“If I fail,” Alwin returned promptly, “Rolf Erlingsson will pay for me. He has told me that while he is free and I am bound, he is answerable for what I do.”
At this there was some laughter—when it was seen that the Wrestler was not offended. “A quick wit answered that, Alwin of England,” Rolf said with a smile. “I will pay willingly, if you do not save us both, as I expect.”

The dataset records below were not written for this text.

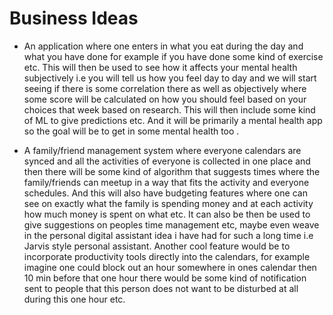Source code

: # Business Ideas

- An application where one enters in what you eat during the day and what you have done for example if you have done some kind of exercise etc. This will then be used to see how it affects your mental health subjectively i.e you will tell us how you feel day to day and we will start seeing if there is some correlation there as well as objectively where some score will be calculated on how you should feel based on your choices that week based on research. This will then include some kind of ML to give predictions etc. And it will be primarily a mental health app so the goal will be to get in some mental health too . 

- A family/friend management system where everyone calendars are synced and all the activities of everyone is collected in one place and then there will be some kind of algorithm that suggests times where the family/friends can meetup in a way that fits the activity and everyone schedules. And this will also have budgeting features where one can see on exactly what the family is spending money and at each activity how much money is spent on what etc. It can also be then be used to give suggestions on peoples time management etc, maybe even weave in the personal digital assistant idea i have had for such a long time i.e Jarvis style personal assistant. Another cool feature would be to incorporate productivity tools directly into the calendars, for example imagine one could block out an hour somewhere in ones calendar then 10 min before that one hour there would be some kind of notification sent to people that this person does not want to be disturbed at all during this one hour etc. 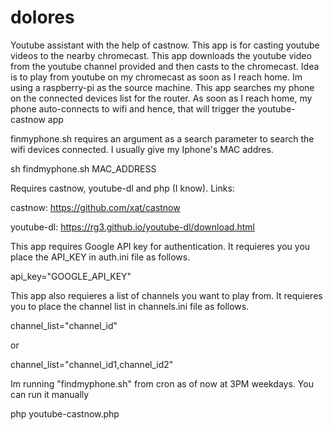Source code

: # dolores
Youtube assistant with the help of castnow.
This app is for casting youtube videos to the nearby chromecast. This app downloads the youtube video from the youtube channel provided
and then casts to the chromecast. Idea is to play from youtube on my chromecast as soon as I reach home. Im using a raspberry-pi as the source machine.
This app searches my phone on the connected devices list for the router. As soon as I reach home, my phone auto-connects to wifi and hence, that will trigger the youtube-castnow app

finmyphone.sh requires an argument as a search parameter to search the wifi devices connected. I usually give my Iphone's MAC addres.

sh findmyphone.sh MAC_ADDRESS

Requires castnow, youtube-dl and php (I know). Links:

castnow: https://github.com/xat/castnow

youtube-dl: https://rg3.github.io/youtube-dl/download.html

This app requires Google API key for authentication. It requieres you you place the API_KEY in auth.ini file as follows.

api_key="GOOGLE_API_KEY"

This app also requieres a list of channels you want to play from. 
It requieres you to place the channel list in channels.ini file as follows.

channel_list="channel_id"

or 

channel_list="channel_id1,channel_id2"

Im running "findmyphone.sh" from cron as of now at 3PM weekdays. You can run it manually 

php youtube-castnow.php
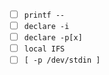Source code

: - [ ] `printf --`
- [ ] `declare -i`
- [ ] `declare -p[x]`
- [ ] `local IFS`
- [ ] `[ -p /dev/stdin ]`
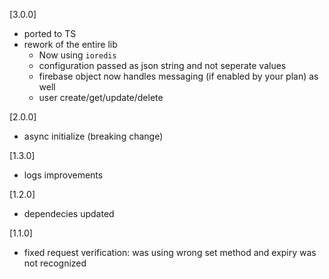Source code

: [3.0.0]
* ported to TS
* rework of the entire lib
    * Now using `ioredis`
    * configuration passed as json string and not seperate values
    * firebase object now handles messaging (if enabled by your plan) as well
    * user create/get/update/delete

[2.0.0]
* async initialize (breaking change)

[1.3.0]
* logs improvements

[1.2.0]
* dependecies updated

[1.1.0]
* fixed request verification: was using wrong set method and expiry was not recognized
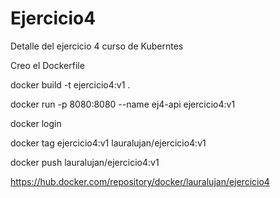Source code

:# Ejercicio4
Detalle del ejercicio 4 curso de Kuberntes

Creo el Dockerfile

docker build -t ejercicio4:v1 .

docker run -p 8080:8080 --name ej4-api ejercicio4:v1


docker login

docker tag ejercicio4:v1 lauralujan/ejercicio4:v1

docker push lauralujan/ejercicio4:v1


https://hub.docker.com/repository/docker/lauralujan/ejercicio4

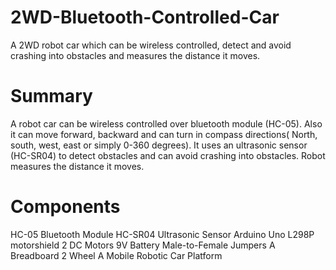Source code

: # 2WD-Bluetooth-Controlled-Car
A 2WD robot car which can be wireless controlled, detect and avoid crashing into obstacles and measures the distance it moves. 
# Summary
A robot car can be wireless controlled over bluetooth module (HC-05). Also it can move forward, backward and can turn in compass directions( North, south, west, east or simply 0-360 degrees).
It uses an ultrasonic sensor (HC-SR04) to detect obstacles and can avoid crashing into obstacles.
Robot measures the distance it moves.
# Components
HC-05 Bluetooth Module
HC-SR04 Ultrasonic Sensor
Arduino Uno
L298P motorshield
2 DC Motors
9V Battery 
Male-to-Female Jumpers
A Breadboard
2 Wheel
A Mobile Robotic Car Platform
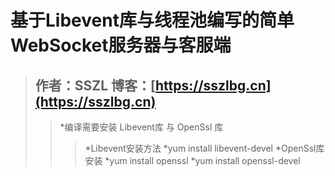 # 基于Libevent库与线程池编写的简单WebSocket服务器与客服端 #
>## 作者：SSZL 博客：[https://sszlbg.cn](https://sszlbg.cn)
>> *编译需要安装 Libevent库 与 OpenSsl 库
>>> *Libevent安装方法
>>> *yum install libevent-devel 
>>> *OpenSsl库安装
>>> *yum install openssl
>>> *yum install openssl-devel
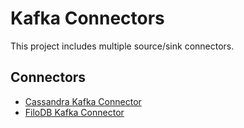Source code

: # Kafka Connectors

This project includes multiple source/sink connectors.

## Connectors

   - [Cassandra Kafka Connector](cassandra-kafka-connector/README.md)
   - [FiloDB Kafka Connector](filodb-kafka-connector/README.md)
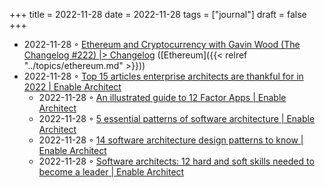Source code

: +++
title = 2022-11-28
date = 2022-11-28
tags = ["journal"]
draft = false
+++

-   2022-11-28 ◦ [Ethereum and Cryptocurrency with Gavin Wood (The Changelog #222) |&gt; Changelog](https://changelog.com/podcast/222) ([Ethereum]({{< relref "../topics/ethereum.md" >}}))
-   2022-11-28 ◦ [Top 15 articles enterprise architects are thankful for in 2022 | Enable Architect](https://www.redhat.com/architect/top-15-architect-articles-2022)
    -   2022-11-28 ◦ [An illustrated guide to 12 Factor Apps | Enable Architect](https://www.redhat.com/architect/12-factor-app)
    -   2022-11-28 ◦ [5 essential patterns of software architecture | Enable Architect](https://www.redhat.com/architect/5-essential-patterns-software-architecture)
    -   2022-11-28 ◦ [14 software architecture design patterns to know | Enable Architect](https://www.redhat.com/architect/14-software-architecture-patterns)
    -   2022-11-28 ◦ [Software architects: 12 hard and soft skills needed to become a leader | Enable Architect](https://www.redhat.com/architect/what-is-software-architect)
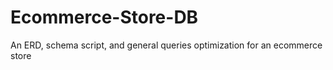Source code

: # Ecommerce-Store-DB
An ERD, schema script, and general queries optimization for an ecommerce store
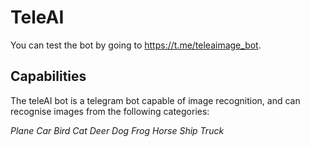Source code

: # TeleAI
You can test the bot by going to https://t.me/teleaimage_bot. 

## Capabilities
The teleAI bot is a telegram bot capable of image recognition, and can recognise images from the following categories:

*Plane 
Car
Bird
Cat
Deer
Dog
Frog
Horse
Ship
Truck*

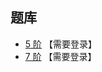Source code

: ## 题库
- [5 阶](http://www.sudokufans.org.cn/lx/loop.index.php?p=df&w=5) 【需要登录】
- [7 阶](http://www.sudokufans.org.cn/lx/loop.index.php?p=df&w=7) 【需要登录】
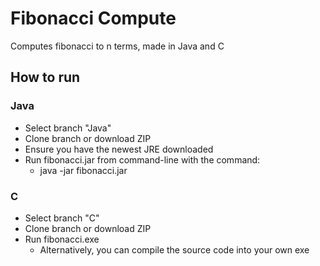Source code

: # Fibonacci Compute
Computes fibonacci to n terms, made in Java and C

## How to run
### Java
- Select branch "Java"
- Clone branch or download ZIP
- Ensure you have the newest JRE downloaded
- Run fibonacci.jar from command-line with the command:
  - java -jar fibonacci.jar
  
### C
- Select branch "C"
- Clone branch or download ZIP
- Run fibonacci.exe
  - Alternatively, you can compile the source code into your own exe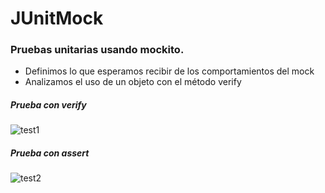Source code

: # JUnitMock

### Pruebas unitarias usando mockito.

- Definimos lo que esperamos recibir de los comportamientos del mock
- Analizamos el uso de un objeto con el método verify

##### Prueba con verify
![test1](https://user-images.githubusercontent.com/88175050/159096717-293a7b47-338d-42b9-a7ca-3d1724e015bc.png)

##### Prueba con assert
![test2](https://user-images.githubusercontent.com/88175050/159096718-a3f59e60-3eba-42d2-bcf8-e7d4e719b180.png)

Anxious to be done with it, Alwin fell upon the thrall with a fierceness that terrified the fellow. His blade played about him like lightning; one could scarce follow its motions. A flesh-wound in the hip; and the poor churl, who had little real skill and less natural spirit, began to blunder. A thrust in the arm that would have only redoubled Alwin’s zeal, finished him completely. With a roar of pain, he threw his weapon from him, broke through the circle of angry men, and fled, cowering, among the booths.
There were few words spoken as the cloak and the book were handed over. The set of Thorgrim’s mouth suggested that if he said anything, it would be something which he realized might be better left unsaid. His men were like hounds in leash. Rolf spoke a few smooth phrases, and hurried his companion away.
The sense that he had been tricked to the level of a performing bear came upon Alwin afresh. When they stood once more in the road, he looked at the Wrestler accusingly and searchingly.
Rolf began to talk of the book. “Nothing have I seen which I think so fine. I must admit that you men of England are more skilful than we of the North in such matters. It is all well enough to scratch pictures on a rock or carve them on a door; but what will you do when you wish to move? Either you must leave them behind, or get a yoke of oxen. To have them painted on kid-skin, I like much better. You are in great luck to come into possession of such property.”
Alwin forgot his resentful suspicions in his pleasure. “Let us sit down somewhere and examine it,” said he. “Yonder, where those trees stretch over the fence and make the grass shady,—that will be a good place.”
“Have it your own way,” Rolf assented. To the shady spot they proceeded accordingly.
Rolf stretched himself comfortably in the long grass and made a pillow of his arms. Alwin squatted down, his back planted against the fence, the book open on his knees.
The reading-matter was attractive enough, with its glittering characters and rose-tinted pages, and every initial letter inches high and shrined in azure-blue traceries. But the splendor of the pictures!—no barbaric heart could resist them. What if the straight lines were crooked,—if the draperies were wooden,—the hands and the feet ungainly? They had been drawn with sparkles of gold and gleams of silver, in blue and scarlet and violet, until nothing less than a stained-glass window glowing in the sun could even suggest their radiance. Rolf warmed into unusual heartiness.